> DATA IN THIS EXERCISE:
BEGIN
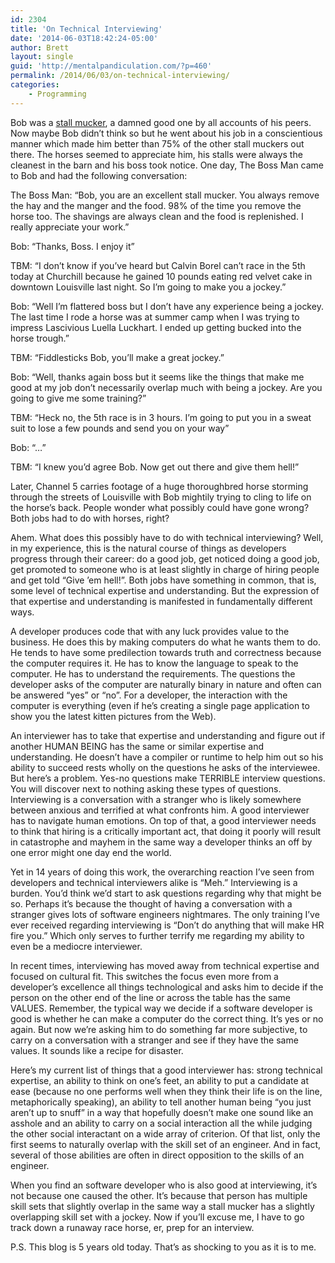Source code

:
 ```yaml
---
id: 2304
title: 'On Technical Interviewing'
date: '2014-06-03T18:42:24-05:00'
author: Brett
layout: single
guid: 'http://mentalpandiculation.com/?p=460'
permalink: /2014/06/03/on-technical-interviewing/
categories:
    - Programming
---
```


Bob was a [stall mucker](http://www.wikihow.com/Muck-Out-a-Stall), a damned good one by all accounts of his peers. Now maybe Bob didn’t think so but he went about his job in a conscientious manner which made him better than 75% of the other stall muckers out there. The horses seemed to appreciate him, his stalls were always the cleanest in the barn and his boss took notice. One day, The Boss Man came to Bob and had the following conversation:

The Boss Man: “Bob, you are an excellent stall mucker. You always remove the hay and the manger and the food. 98% of the time you remove the horse too. The shavings are always clean and the food is replenished. I really appreciate your work.”

Bob: “Thanks, Boss. I enjoy it”

TBM: “I don’t know if you’ve heard but Calvin Borel can’t race in the 5th today at Churchill because he gained 10 pounds eating red velvet cake in downtown Louisville last night. So I’m going to make you a jockey.”

Bob: “Well I’m flattered boss but I don’t have any experience being a jockey. The last time I rode a horse was at summer camp when I was trying to impress Lascivious Luella Luckhart. I ended up getting bucked into the horse trough.”

TBM: “Fiddlesticks Bob, you’ll make a great jockey.”

Bob: “Well, thanks again boss but it seems like the things that make me good at my job don’t necessarily overlap much with being a jockey. Are you going to give me some training?”

TBM: “Heck no, the 5th race is in 3 hours. I’m going to put you in a sweat suit to lose a few pounds and send you on your way”

Bob: “…”

TBM: “I knew you’d agree Bob. Now get out there and give them hell!”

Later, Channel 5 carries footage of a huge thoroughbred horse storming through the streets of Louisville with Bob mightily trying to cling to life on the horse’s back. People wonder what possibly could have gone wrong? Both jobs had to do with horses, right?

Ahem. What does this possibly have to do with technical interviewing? Well, in my experience, this is the natural course of things as developers progress through their career: do a good job, get noticed doing a good job, get promoted to someone who is at least slightly in charge of hiring people and get told “Give ’em hell!”. Both jobs have something in common, that is, some level of technical expertise and understanding. But the expression of that expertise and understanding is manifested in fundamentally different ways.

A developer produces code that with any luck provides value to the business. He does this by making computers do what he wants them to do. He tends to have some predilection towards truth and correctness because the computer requires it. He has to know the language to speak to the computer. He has to understand the requirements. The questions the developer asks of the computer are naturally binary in nature and often can be answered “yes” or “no”. For a developer, the interaction with the computer is everything (even if he’s creating a single page application to show you the latest kitten pictures from the Web).

An interviewer has to take that expertise and understanding and figure out if another HUMAN BEING has the same or similar expertise and understanding. He doesn’t have a compiler or runtime to help him out so his ability to succeed rests wholly on the questions he asks of the interviewee. But here’s a problem. Yes-no questions make TERRIBLE interview questions. You will discover next to nothing asking these types of questions. Interviewing is a conversation with a stranger who is likely somewhere between anxious and terrified at what confronts him. A good interviewer has to navigate human emotions. On top of that, a good interviewer needs to think that hiring is a critically important act, that doing it poorly will result in catastrophe and mayhem in the same way a developer thinks an off by one error might one day end the world.

Yet in 14 years of doing this work, the overarching reaction I’ve seen from developers and technical interviewers alike is “Meh.” Interviewing is a burden. You’d think we’d start to ask questions regarding why that might be so. Perhaps it’s because the thought of having a conversation with a stranger gives lots of software engineers nightmares. The only training I’ve ever received regarding interviewing is “Don’t do anything that will make HR fire you.” Which only serves to further terrify me regarding my ability to even be a mediocre interviewer.

In recent times, interviewing has moved away from technical expertise and focused on cultural fit. This switches the focus even more from a developer’s excellence all things technological and asks him to decide if the person on the other end of the line or across the table has the same VALUES. Remember, the typical way we decide if a software developer is good is whether he can make a computer do the correct thing. It’s yes or no again. But now we’re asking him to do something far more subjective, to carry on a conversation with a stranger and see if they have the same values. It sounds like a recipe for disaster.

Here’s my current list of things that a good interviewer has: strong technical expertise, an ability to think on one’s feet, an ability to put a candidate at ease (because no one performs well when they think their life is on the line, metaphorically speaking), an ability to tell another human being “you just aren’t up to snuff” in a way that hopefully doesn’t make one sound like an asshole and an ability to carry on a social interaction all the while judging the other social interactant on a wide array of criterion. Of that list, only the first seems to naturally overlap with the skill set of an engineer. And in fact, several of those abilities are often in direct opposition to the skills of an engineer.

When you find an software developer who is also good at interviewing, it’s not because one caused the other. It’s because that person has multiple skill sets that slightly overlap in the same way a stall mucker has a slightly overlapping skill set with a jockey. Now if you’ll excuse me, I have to go track down a runaway race horse, er, prep for an interview.

P.S. This blog is 5 years old today. That’s as shocking to you as it is to me.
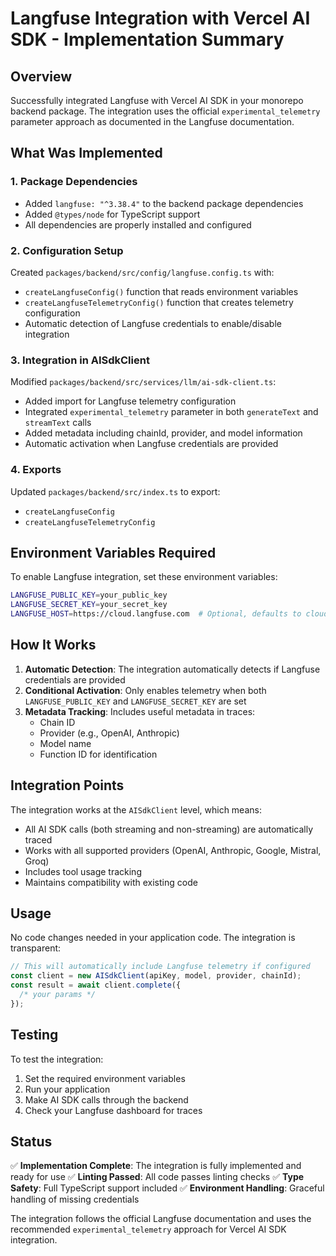 # Langfuse Integration with Vercel AI SDK - Implementation Summary

## Overview

Successfully integrated Langfuse with Vercel AI SDK in your monorepo backend package. The integration uses the official `experimental_telemetry` parameter approach as documented in the Langfuse documentation.

## What Was Implemented

### 1. Package Dependencies

- Added `langfuse: "^3.38.4"` to the backend package dependencies
- Added `@types/node` for TypeScript support
- All dependencies are properly installed and configured

### 2. Configuration Setup

Created `packages/backend/src/config/langfuse.config.ts` with:

- `createLangfuseConfig()` function that reads environment variables
- `createLangfuseTelemetryConfig()` function that creates telemetry configuration
- Automatic detection of Langfuse credentials to enable/disable integration

### 3. Integration in AISdkClient

Modified `packages/backend/src/services/llm/ai-sdk-client.ts`:

- Added import for Langfuse telemetry configuration
- Integrated `experimental_telemetry` parameter in both `generateText` and `streamText` calls
- Added metadata including chainId, provider, and model information
- Automatic activation when Langfuse credentials are provided

### 4. Exports

Updated `packages/backend/src/index.ts` to export:

- `createLangfuseConfig`
- `createLangfuseTelemetryConfig`

## Environment Variables Required

To enable Langfuse integration, set these environment variables:

```bash
LANGFUSE_PUBLIC_KEY=your_public_key
LANGFUSE_SECRET_KEY=your_secret_key
LANGFUSE_HOST=https://cloud.langfuse.com  # Optional, defaults to cloud.langfuse.com
```

## How It Works

1. **Automatic Detection**: The integration automatically detects if Langfuse credentials are provided
2. **Conditional Activation**: Only enables telemetry when both `LANGFUSE_PUBLIC_KEY` and `LANGFUSE_SECRET_KEY` are set
3. **Metadata Tracking**: Includes useful metadata in traces:
   - Chain ID
   - Provider (e.g., OpenAI, Anthropic)
   - Model name
   - Function ID for identification

## Integration Points

The integration works at the `AISdkClient` level, which means:

- All AI SDK calls (both streaming and non-streaming) are automatically traced
- Works with all supported providers (OpenAI, Anthropic, Google, Mistral, Groq)
- Includes tool usage tracking
- Maintains compatibility with existing code

## Usage

No code changes needed in your application code. The integration is transparent:

```typescript
// This will automatically include Langfuse telemetry if configured
const client = new AISdkClient(apiKey, model, provider, chainId);
const result = await client.complete({
  /* your params */
});
```

## Testing

To test the integration:

1. Set the required environment variables
2. Run your application
3. Make AI SDK calls through the backend
4. Check your Langfuse dashboard for traces

## Status

✅ **Implementation Complete**: The integration is fully implemented and ready for use
✅ **Linting Passed**: All code passes linting checks
✅ **Type Safety**: Full TypeScript support included
✅ **Environment Handling**: Graceful handling of missing credentials

The integration follows the official Langfuse documentation and uses the recommended `experimental_telemetry` approach for Vercel AI SDK integration.
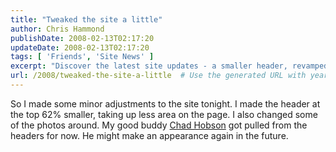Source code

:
 ```yaml
---
title: "Tweaked the site a little"
author: Chris Hammond
publishDate: 2008-02-13T02:17:20
updateDate: 2008-02-13T02:17:20
tags: [ 'Friends', 'Site News' ]
excerpt: "Discover the latest site updates - a smaller header, revamped photos, with Chad Hobson's presence on hold for now. Stay tuned for more changes!"
url: /2008/tweaked-the-site-a-little  # Use the generated URL with year
---
```

<p>So I made some minor adjustments to the site tonight. I made the header at the top 62% smaller, taking up less area on the page. I also changed some of the photos around. My good buddy <a href="https://www.chadhobson.com/">Chad Hobson</a> got pulled from the headers for now. He might make an appearance again in the future.</p>

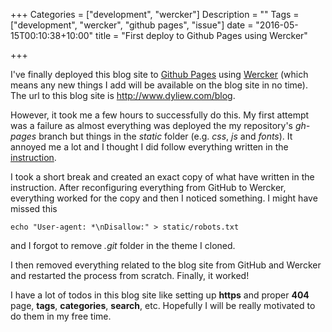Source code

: +++
Categories = ["development", "wercker"]
Description = ""
Tags = ["development", "wercker", "github pages", "issue"]
date = "2016-05-15T00:10:38+10:00"
title = "First deploy to Github Pages using Wercker"

+++

I've finally deployed this blog site to [Github Pages](https://pages.github.com/) using [Wercker](http://wercker.com/) (which means any new things I add will be available on the blog site in no time). The url to this blog site is http://www.dyliew.com/blog.

However, it took me a few hours to successfully do this. My first attempt was a failure as almost everything was deployed the my repository's _gh-pages_ branch but things in the _static_ folder (e.g. _css_, _js_ and _fonts_). It annoyed me a lot and I thought I did follow everything written in the [instruction](https://gohugo.io/tutorials/automated-deployments/).

I took a short break and created an exact copy of what have written in the instruction. After reconfiguring everything from GitHub to Wercker, everything worked for the copy and then I noticed something. I might have missed this
```
echo "User-agent: *\nDisallow:" > static/robots.txt
```
and I forgot to remove _.git_ folder in the theme I cloned.

I then removed everything related to the blog site from GitHub and Wercker and restarted the process from scratch. Finally, it worked!

I have a lot of todos in this blog site like setting up __https__ and proper __404__ page, __tags__, __categories__, __search__, etc. Hopefully I will be really motivated to do them in my free time.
END
> INSTRUCTIONS FOR THE TASK:
Provide only the number of lines in the material above that contain the word "thought".

> ANSWER TO THE EXERCISE:
2